*What is being asked*
Starting at the line below that contains "Docker image with" and ending at the line that contains "# Pour créer", retype each line exactly as it stands, but omit the pictures.

——————————

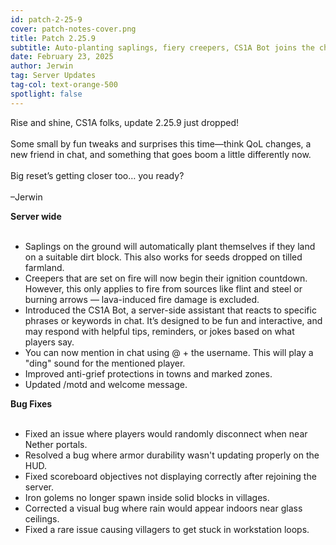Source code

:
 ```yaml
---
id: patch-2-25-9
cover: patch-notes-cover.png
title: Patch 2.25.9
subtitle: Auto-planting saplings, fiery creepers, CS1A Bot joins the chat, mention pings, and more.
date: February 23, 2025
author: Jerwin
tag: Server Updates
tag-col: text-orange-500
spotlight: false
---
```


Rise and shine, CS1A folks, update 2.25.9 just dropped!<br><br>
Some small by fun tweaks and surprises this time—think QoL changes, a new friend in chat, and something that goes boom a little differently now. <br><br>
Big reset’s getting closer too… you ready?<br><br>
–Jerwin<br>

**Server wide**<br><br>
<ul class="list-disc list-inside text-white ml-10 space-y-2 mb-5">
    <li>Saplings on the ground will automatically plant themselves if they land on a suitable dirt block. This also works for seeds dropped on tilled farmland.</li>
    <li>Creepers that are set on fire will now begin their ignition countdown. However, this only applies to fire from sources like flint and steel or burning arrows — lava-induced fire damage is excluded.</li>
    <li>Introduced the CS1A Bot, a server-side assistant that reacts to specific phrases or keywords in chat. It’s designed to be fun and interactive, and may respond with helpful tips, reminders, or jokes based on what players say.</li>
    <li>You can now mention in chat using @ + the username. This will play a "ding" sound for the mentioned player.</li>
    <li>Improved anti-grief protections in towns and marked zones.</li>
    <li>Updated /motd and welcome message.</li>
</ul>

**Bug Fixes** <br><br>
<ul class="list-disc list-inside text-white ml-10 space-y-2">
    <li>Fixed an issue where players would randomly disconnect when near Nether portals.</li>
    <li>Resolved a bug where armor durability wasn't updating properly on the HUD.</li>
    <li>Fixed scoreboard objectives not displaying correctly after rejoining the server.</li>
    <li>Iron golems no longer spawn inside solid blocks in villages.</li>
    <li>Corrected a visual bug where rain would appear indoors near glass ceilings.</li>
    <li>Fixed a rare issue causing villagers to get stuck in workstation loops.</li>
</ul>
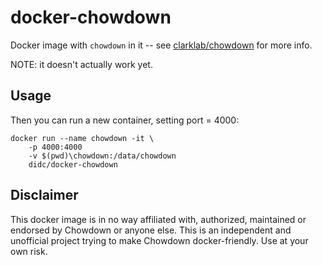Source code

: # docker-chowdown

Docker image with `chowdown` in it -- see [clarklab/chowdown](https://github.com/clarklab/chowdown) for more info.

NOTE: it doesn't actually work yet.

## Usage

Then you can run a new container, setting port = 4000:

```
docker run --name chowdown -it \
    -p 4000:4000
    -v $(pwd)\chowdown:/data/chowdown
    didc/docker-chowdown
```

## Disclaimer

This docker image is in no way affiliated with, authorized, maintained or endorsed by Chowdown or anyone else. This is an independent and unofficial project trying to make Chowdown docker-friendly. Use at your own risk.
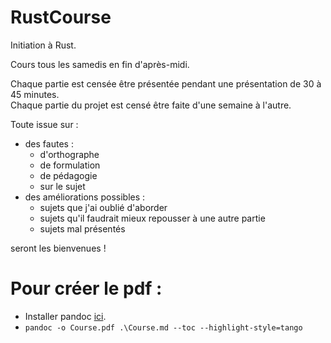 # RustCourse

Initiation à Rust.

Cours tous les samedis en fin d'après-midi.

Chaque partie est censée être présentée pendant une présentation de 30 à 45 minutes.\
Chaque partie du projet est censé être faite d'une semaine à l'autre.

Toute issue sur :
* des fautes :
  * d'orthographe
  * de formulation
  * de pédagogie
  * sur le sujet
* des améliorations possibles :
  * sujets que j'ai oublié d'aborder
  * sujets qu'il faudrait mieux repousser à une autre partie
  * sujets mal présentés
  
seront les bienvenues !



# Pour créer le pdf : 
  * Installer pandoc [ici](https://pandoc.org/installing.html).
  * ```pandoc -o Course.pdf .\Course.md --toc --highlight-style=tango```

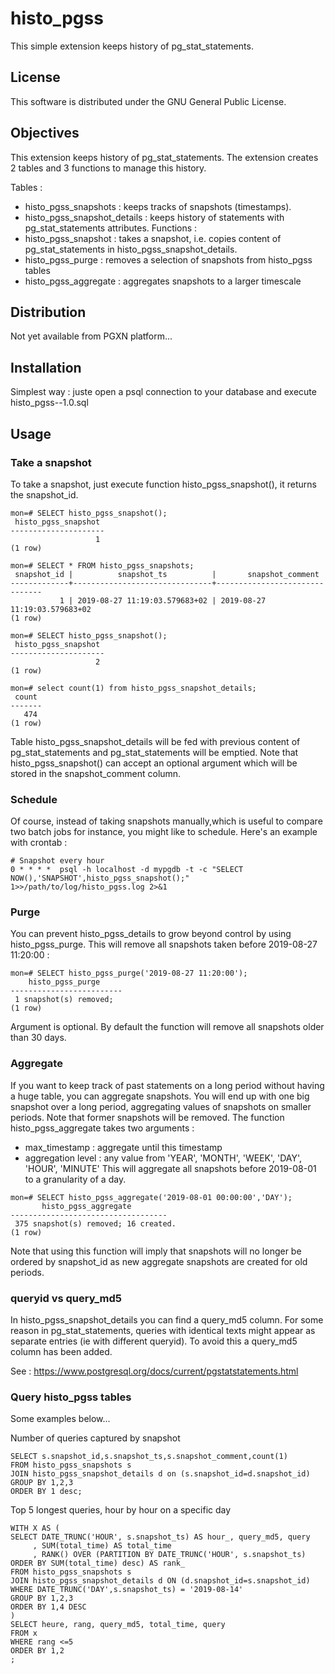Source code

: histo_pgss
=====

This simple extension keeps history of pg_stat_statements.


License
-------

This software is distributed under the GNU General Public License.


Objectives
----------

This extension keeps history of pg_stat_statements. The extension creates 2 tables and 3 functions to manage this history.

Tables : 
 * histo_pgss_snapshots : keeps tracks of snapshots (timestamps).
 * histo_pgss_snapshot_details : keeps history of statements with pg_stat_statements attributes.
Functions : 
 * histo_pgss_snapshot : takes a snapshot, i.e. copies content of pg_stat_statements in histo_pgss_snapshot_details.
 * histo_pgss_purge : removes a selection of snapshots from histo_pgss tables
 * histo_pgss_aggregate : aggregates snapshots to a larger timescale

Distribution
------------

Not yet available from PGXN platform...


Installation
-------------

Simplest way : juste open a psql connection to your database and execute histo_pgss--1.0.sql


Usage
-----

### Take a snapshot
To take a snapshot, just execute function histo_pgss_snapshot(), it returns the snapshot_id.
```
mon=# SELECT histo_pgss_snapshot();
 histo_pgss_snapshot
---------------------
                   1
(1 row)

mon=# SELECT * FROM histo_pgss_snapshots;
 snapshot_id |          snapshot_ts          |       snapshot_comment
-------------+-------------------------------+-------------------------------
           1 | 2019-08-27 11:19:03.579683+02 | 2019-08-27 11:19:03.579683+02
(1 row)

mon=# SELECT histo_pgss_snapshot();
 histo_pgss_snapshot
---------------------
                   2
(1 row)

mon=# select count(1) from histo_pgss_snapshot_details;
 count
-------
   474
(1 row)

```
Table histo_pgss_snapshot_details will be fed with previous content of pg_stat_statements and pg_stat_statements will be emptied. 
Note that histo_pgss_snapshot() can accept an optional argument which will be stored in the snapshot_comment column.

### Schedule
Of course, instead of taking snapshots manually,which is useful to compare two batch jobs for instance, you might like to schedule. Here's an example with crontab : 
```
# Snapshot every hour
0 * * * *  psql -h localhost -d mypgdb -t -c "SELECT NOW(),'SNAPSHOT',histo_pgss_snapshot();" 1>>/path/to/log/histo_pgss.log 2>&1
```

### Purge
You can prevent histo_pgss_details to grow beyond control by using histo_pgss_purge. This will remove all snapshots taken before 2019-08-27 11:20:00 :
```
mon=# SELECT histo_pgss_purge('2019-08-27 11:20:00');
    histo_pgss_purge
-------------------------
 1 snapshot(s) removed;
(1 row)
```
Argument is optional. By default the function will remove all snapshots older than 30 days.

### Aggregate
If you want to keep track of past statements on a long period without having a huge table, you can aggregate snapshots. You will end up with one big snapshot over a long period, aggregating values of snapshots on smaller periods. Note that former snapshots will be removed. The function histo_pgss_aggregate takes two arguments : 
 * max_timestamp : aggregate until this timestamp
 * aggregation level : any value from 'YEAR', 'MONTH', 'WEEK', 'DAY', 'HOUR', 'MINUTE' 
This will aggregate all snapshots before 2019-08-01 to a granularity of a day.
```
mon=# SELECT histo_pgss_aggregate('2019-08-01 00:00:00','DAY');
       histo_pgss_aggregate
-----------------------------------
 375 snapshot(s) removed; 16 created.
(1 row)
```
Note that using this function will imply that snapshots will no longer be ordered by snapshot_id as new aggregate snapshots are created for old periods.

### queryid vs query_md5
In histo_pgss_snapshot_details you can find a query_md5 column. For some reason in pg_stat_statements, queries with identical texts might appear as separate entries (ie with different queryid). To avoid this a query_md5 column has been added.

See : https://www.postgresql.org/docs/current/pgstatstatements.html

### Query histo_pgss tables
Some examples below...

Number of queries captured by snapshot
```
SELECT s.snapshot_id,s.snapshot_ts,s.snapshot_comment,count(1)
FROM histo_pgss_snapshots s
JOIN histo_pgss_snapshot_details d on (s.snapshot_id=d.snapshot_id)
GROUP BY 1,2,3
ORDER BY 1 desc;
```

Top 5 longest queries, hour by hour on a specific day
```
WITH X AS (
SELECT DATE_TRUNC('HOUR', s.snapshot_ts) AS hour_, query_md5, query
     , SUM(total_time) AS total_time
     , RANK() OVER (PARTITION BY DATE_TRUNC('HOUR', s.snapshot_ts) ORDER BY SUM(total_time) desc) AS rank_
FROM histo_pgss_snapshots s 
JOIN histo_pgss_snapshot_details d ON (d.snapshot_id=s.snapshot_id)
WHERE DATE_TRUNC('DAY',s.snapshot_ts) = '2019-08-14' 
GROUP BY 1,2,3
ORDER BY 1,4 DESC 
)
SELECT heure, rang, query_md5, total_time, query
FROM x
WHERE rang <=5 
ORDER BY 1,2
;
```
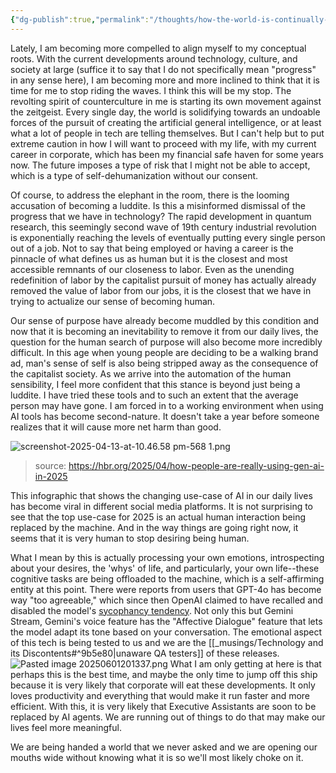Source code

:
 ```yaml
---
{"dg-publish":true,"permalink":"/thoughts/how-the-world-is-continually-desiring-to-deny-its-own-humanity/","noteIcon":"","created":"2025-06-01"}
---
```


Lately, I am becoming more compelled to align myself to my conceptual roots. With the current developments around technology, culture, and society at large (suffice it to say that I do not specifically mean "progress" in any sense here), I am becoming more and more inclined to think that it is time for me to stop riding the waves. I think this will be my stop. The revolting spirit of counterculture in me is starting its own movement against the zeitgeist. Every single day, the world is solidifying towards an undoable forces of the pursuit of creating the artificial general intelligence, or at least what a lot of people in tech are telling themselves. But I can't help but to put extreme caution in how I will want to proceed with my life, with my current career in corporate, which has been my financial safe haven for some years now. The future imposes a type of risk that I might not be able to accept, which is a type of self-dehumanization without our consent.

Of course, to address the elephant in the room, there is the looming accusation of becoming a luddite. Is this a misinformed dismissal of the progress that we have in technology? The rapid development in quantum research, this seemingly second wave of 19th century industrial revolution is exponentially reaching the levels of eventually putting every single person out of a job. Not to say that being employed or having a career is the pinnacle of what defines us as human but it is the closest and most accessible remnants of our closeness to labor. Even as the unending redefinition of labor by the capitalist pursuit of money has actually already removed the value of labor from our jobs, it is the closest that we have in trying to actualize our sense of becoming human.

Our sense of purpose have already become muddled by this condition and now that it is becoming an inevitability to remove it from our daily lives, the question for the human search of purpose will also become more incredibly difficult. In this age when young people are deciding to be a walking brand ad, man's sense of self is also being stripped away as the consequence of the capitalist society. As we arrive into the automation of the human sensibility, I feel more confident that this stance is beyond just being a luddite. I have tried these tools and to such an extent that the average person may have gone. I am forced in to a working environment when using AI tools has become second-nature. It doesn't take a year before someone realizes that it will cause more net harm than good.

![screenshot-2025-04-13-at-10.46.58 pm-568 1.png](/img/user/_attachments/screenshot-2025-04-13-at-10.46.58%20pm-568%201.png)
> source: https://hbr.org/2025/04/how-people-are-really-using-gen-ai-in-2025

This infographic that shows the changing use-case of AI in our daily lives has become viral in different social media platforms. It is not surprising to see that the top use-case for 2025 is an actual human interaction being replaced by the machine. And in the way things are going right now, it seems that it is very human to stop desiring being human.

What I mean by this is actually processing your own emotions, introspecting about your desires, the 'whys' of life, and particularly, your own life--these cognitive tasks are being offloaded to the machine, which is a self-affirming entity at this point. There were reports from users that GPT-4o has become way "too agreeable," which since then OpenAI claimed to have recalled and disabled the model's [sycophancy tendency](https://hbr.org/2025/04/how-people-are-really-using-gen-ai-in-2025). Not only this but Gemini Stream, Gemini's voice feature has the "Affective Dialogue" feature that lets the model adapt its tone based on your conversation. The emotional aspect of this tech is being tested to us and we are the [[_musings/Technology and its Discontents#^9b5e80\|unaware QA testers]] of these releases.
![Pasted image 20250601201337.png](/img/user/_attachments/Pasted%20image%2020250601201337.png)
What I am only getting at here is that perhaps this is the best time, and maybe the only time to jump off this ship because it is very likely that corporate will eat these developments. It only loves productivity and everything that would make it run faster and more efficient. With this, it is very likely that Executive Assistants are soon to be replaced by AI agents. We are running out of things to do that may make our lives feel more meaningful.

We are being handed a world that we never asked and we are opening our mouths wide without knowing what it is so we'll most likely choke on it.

——————————

*Exercise solution*
Docker image with `chowdown` in it -- see [clarklab/chowdown](https://github.com/clarklab/chowdown) for more info.

NOTE: it doesn't actually work yet.

## Usage

Then you can run a new container, setting port = 4000:

```
docker run --name chowdown -it \
    -p 4000:4000
    -v $(pwd)\chowdown:/data/chowdown
    didc/docker-chowdown
```

## Disclaimer

This docker image is in no way affiliated with, authorized, maintained or endorsed by Chowdown or anyone else. This is an independent and unofficial project trying to make Chowdown docker-friendly. Use at your own risk.
 # RustCourse

Initiation à Rust.

Cours tous les samedis en fin d'après-midi.

Chaque partie est censée être présentée pendant une présentation de 30 à 45 minutes.\
Chaque partie du projet est censé être faite d'une semaine à l'autre.

Toute issue sur :
* des fautes :
  * d'orthographe
  * de formulation
  * de pédagogie
  * sur le sujet
* des améliorations possibles :
  * sujets que j'ai oublié d'aborder
  * sujets qu'il faudrait mieux repousser à une autre partie
  * sujets mal présentés
  
seront les bienvenues !



# Pour créer le pdf : 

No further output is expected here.